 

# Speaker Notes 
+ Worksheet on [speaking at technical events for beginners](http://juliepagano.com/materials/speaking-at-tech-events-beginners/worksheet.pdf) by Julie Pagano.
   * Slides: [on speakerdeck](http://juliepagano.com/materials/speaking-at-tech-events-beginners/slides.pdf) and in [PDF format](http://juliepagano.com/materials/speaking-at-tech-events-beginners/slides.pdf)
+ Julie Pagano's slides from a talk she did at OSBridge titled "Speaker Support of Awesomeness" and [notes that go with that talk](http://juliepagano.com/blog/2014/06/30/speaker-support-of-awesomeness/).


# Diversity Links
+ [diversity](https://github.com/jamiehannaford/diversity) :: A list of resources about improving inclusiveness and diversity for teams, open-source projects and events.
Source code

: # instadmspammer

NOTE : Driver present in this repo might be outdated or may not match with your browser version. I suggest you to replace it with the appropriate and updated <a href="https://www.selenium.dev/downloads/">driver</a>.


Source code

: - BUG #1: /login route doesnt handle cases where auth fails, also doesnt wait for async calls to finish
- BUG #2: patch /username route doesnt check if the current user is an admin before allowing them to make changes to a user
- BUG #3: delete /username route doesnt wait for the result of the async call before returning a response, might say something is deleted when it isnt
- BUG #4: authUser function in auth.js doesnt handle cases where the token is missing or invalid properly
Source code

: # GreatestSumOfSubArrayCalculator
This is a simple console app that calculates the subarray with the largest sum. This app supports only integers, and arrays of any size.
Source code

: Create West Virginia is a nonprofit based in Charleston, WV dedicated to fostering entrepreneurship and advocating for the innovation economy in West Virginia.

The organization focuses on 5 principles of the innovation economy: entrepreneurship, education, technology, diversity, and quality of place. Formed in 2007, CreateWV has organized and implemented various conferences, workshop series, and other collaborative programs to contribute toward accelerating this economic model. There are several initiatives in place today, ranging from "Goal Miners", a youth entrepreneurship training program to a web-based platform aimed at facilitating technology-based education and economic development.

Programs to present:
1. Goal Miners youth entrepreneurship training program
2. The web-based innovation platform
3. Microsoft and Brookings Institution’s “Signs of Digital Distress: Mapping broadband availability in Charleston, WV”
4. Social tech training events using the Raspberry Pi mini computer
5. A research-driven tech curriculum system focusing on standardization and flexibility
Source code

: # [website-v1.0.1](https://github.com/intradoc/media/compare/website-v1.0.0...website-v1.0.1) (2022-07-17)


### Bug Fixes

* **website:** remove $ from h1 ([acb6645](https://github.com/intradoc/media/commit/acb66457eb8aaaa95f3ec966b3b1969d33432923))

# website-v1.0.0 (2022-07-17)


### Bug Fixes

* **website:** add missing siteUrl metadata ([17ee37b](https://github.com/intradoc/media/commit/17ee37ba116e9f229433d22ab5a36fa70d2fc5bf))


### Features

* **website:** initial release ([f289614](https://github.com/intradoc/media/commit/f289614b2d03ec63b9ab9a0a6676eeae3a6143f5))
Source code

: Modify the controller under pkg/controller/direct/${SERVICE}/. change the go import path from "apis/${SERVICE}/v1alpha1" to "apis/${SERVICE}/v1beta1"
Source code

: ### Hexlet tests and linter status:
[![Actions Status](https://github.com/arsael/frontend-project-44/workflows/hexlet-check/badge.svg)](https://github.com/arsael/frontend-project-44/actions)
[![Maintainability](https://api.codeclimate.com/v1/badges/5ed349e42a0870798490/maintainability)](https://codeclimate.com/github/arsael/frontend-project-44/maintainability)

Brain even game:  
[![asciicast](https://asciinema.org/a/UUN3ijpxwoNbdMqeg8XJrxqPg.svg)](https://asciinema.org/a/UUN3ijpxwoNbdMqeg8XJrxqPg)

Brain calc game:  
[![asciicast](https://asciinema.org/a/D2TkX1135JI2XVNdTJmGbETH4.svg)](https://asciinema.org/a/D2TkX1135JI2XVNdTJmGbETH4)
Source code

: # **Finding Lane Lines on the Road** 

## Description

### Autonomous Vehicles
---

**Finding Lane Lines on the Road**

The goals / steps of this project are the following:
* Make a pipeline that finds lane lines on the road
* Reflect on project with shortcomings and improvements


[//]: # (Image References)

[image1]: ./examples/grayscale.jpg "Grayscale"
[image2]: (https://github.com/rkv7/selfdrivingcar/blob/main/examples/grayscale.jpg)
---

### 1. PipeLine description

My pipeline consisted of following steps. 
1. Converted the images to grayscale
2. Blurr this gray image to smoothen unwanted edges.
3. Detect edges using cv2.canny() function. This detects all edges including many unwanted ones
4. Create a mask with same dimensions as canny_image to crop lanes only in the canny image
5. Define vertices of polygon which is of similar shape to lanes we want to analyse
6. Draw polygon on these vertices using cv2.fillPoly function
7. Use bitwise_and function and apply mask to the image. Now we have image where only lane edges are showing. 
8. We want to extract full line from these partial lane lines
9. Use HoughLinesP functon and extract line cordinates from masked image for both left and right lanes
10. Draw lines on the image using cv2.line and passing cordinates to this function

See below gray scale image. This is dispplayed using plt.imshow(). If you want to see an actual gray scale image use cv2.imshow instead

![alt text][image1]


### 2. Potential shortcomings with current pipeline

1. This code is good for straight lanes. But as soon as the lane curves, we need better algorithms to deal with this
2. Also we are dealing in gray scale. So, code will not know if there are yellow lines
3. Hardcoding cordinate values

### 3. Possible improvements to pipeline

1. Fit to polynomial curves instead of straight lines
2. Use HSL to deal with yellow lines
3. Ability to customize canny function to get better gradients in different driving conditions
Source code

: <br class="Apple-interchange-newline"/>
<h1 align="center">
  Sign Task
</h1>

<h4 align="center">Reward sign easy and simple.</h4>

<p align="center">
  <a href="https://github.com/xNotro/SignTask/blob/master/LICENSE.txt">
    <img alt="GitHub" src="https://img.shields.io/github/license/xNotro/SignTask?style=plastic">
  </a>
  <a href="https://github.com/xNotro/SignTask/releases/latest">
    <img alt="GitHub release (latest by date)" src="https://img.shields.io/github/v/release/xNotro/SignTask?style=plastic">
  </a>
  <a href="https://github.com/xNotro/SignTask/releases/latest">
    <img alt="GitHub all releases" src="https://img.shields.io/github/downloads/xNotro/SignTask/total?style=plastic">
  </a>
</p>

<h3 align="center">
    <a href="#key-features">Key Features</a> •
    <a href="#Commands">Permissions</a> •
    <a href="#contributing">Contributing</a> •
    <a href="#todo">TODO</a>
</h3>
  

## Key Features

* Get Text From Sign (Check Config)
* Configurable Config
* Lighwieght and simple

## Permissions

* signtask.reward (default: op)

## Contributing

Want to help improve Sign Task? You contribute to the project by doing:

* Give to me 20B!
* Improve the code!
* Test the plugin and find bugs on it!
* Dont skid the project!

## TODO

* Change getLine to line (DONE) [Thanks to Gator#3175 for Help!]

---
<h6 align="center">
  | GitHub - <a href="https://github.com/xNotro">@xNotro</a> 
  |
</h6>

*-*-*

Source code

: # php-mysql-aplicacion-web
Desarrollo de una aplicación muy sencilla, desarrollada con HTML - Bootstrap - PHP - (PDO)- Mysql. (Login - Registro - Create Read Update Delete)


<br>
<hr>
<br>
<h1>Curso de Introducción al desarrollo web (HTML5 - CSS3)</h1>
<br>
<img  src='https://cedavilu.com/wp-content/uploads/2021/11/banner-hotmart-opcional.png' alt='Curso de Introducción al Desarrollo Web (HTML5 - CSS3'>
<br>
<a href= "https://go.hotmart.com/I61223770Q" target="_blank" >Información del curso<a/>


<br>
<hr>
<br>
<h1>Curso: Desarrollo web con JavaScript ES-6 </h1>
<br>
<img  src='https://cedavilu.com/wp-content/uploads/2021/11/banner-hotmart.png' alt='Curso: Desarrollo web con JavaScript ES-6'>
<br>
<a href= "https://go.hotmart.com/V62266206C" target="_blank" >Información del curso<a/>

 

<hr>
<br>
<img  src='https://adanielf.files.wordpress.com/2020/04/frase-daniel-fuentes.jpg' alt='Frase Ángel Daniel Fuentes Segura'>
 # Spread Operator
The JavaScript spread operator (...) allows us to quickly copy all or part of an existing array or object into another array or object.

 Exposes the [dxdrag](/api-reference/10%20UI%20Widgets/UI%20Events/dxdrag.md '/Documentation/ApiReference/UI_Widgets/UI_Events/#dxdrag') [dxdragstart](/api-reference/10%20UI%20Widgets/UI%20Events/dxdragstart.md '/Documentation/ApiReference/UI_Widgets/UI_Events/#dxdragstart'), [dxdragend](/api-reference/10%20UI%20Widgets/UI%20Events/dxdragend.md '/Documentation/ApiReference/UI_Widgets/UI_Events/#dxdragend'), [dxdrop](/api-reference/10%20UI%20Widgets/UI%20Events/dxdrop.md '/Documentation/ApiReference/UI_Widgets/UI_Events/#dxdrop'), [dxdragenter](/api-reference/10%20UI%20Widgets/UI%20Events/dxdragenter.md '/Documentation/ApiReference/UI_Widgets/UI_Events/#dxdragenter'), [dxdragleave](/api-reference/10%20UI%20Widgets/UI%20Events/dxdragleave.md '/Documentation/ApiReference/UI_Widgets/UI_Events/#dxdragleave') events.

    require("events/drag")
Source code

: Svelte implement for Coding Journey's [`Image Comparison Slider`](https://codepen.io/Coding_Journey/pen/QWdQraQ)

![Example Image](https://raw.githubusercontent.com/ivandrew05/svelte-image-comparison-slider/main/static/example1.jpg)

*-*-*

_Instructions to follow_: Your answer should consist solely of the lines above from the line with "# Speaker Notes" to the line with "# Diversity Links", both included, reproduced exactly.

_Answer to this exercise_:
# Speaker Notes 
+ Worksheet on [speaking at technical events for beginners](http://juliepagano.com/materials/speaking-at-tech-events-beginners/worksheet.pdf) by Julie Pagano.
   * Slides: [on speakerdeck](http://juliepagano.com/materials/speaking-at-tech-events-beginners/slides.pdf) and in [PDF format](http://juliepagano.com/materials/speaking-at-tech-events-beginners/slides.pdf)
+ Julie Pagano's slides from a talk she did at OSBridge titled "Speaker Support of Awesomeness" and [notes that go with that talk](http://juliepagano.com/blog/2014/06/30/speaker-support-of-awesomeness/).


# Diversity Links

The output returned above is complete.